Beginning with the line where "### Dependencies" occurs, set down each line of the records through the final one, exactly and without additions.

*** Opening GIVEN INFORMATION ***

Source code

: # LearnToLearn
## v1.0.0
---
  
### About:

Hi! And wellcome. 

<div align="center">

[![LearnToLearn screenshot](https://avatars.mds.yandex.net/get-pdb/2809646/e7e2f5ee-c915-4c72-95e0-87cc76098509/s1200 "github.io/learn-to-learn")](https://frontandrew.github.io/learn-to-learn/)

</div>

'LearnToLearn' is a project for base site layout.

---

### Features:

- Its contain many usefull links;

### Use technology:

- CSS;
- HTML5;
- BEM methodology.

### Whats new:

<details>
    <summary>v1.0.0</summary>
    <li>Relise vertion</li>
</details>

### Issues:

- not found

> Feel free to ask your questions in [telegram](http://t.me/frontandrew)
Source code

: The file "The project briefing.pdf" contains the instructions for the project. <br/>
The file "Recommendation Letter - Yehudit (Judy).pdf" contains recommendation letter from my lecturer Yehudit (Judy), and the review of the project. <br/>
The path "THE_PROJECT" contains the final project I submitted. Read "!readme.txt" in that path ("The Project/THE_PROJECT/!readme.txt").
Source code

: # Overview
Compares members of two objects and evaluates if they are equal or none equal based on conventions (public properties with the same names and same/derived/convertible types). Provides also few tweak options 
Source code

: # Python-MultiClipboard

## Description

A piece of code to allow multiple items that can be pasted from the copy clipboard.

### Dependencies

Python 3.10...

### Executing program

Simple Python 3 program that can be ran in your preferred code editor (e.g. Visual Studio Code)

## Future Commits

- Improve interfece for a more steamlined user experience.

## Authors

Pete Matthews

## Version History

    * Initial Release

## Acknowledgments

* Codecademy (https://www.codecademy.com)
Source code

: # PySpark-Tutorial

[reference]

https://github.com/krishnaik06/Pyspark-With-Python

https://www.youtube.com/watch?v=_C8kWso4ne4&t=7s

*** Closing GIVEN INFORMATION ***

» RESULT OF THIS TASK:
### Dependencies

Python 3.10...

### Executing program

Simple Python 3 program that can be ran in your preferred code editor (e.g. Visual Studio Code)

## Future Commits

- Improve interfece for a more steamlined user experience.

## Authors

Pete Matthews

## Version History

    * Initial Release

## Acknowledgments

* Codecademy (https://www.codecademy.com)
Source code

: # PySpark-Tutorial

[reference]

https://github.com/krishnaik06/Pyspark-With-Python

https://www.youtube.com/watch?v=_C8kWso4ne4&t=7s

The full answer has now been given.